O tarihten sonra Adalet Bakanlığı’ndan hiç ses çıkmadı!

CHP Zonguldak Milletvekili Ali İhsan Köktürk, Adalet Bakanı Sadullah Ergin tarafından yazılı olarak cevaplandırılması talebiyle bir soru önergesi verdi. Köktürk, olayı anlattıktan ve Amerikan Adalet Bakanlığı’nın resmi bültenlerindeki ifadeleri sergiledikten sonra şu soruları sordu:

1-ABD Adalet Bakanlığı, resmi sitesinde, Türkiye ile ABD arasında OPDAT programı dahilinde terörle mücadeleye ilişkin yasaların çıkarılıp uygulanması konusunda bir işbirliği yapıldığını ve bu program dahilinde danışmanlık yapıldığını kamuoyuna açıklıyor. ‘ABD’li Danışman Savcı ve işbirliği’ soruları ile haberlerini yalanlayan Adalet Bakanlığı olarak; ABD Adalet Bakanlığının ve ABD Dışişleri Bakanlığının resmi Web sitelerini de yalanlamayı düşünüyor musunuz?

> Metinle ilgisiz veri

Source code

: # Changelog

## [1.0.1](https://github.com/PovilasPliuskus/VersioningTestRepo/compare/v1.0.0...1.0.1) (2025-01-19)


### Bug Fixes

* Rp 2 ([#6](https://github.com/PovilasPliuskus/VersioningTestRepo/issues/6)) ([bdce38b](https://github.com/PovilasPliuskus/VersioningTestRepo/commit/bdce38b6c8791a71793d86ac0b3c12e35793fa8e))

2-Yine ABD Dışişleri Bakanlığının resmi yayın organında, Genel Hukuk Danışmanı’nın İstanbul’da PKK ile mücadele kapsamında cumhuriyet savcıları ve yargı temsilcilerine yönelik bir program düzenlendiğinin bilgisini vermesi karşısında Adalet Bakanlığı olarak içinden geçtiğimiz süreçte kimseden danışmanlık hizmeti almadığınıza dair açıklamalarınızın gerçeği yansıttığı düşüncesinde misiniz?

3-Silivri yargılamaları (Ergenekon) ve Habur yargılama süreçlerinde de OPDAT programı dahilinde ABD ile herhangi bir işbirliği gerçekleştirilmiş midir?

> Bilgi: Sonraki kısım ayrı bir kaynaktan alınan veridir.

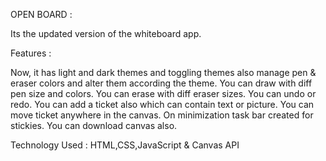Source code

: OPEN BOARD :

Its the updated version of the whiteboard app.

Features :

Now, it has light and dark themes and toggling themes also manage pen & eraser colors and alter them according the theme. You can draw with diff pen size and colors. You can erase with diff eraser sizes. You can undo or redo. You can add a ticket also which can contain text or picture. You can move ticket anywhere in the canvas. On minimization task bar created for stickies. You can download canvas also.

Technology Used : HTML,CSS,JavaScript & Canvas API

4-Geçtiğimiz aylarda yasalaşan Kamu Düzeni ve Güvenliği Müsteşarlığı Yasası ile getirilen ‘Yabancı Uzman Çalıştırma’ düzenlemesi, mevcut fiili durumu hukukileştirme çabasından mı kaynaklanmaktadır?

 

Mehmet Bozkurt ve Umut Albayrak’ın haberine bakalım: “Hayden’ın bir evi Ankara’da, bir evi de Washington’da. Susanne Hayden hakkında 2007 yılında çıkan haberlerde Hayden’ın PKK’nın kara paralarının izini bulmak için Türkiye’ye geldiği ileri sürülüyor. Ancak gelişmeler Hayden’ın sadece PKK için gelmediğini gösteriyor.

 

Hayden, 2006 yılında, dönemin ABD Ankara Büyükelçi Ross Wilson’un Özel hukuk müşaviri adı altında Türkiye’ye atandı. 2 Kasım 2007 tarihli Milliyet gazetesinde Hayden ile ilgili yapılan bir haberde şu bilgi veriliyor:

‘Erdoğan’ın Bush ile 5 Kasım’da yapacağı kritik görüşme öncesi apar topar İstanbul’a gelen Savcı Suzanne Hayden, İstanbul Emniyet Müdürlüğü’ne gelerek bir dizi çalışma yaptı.’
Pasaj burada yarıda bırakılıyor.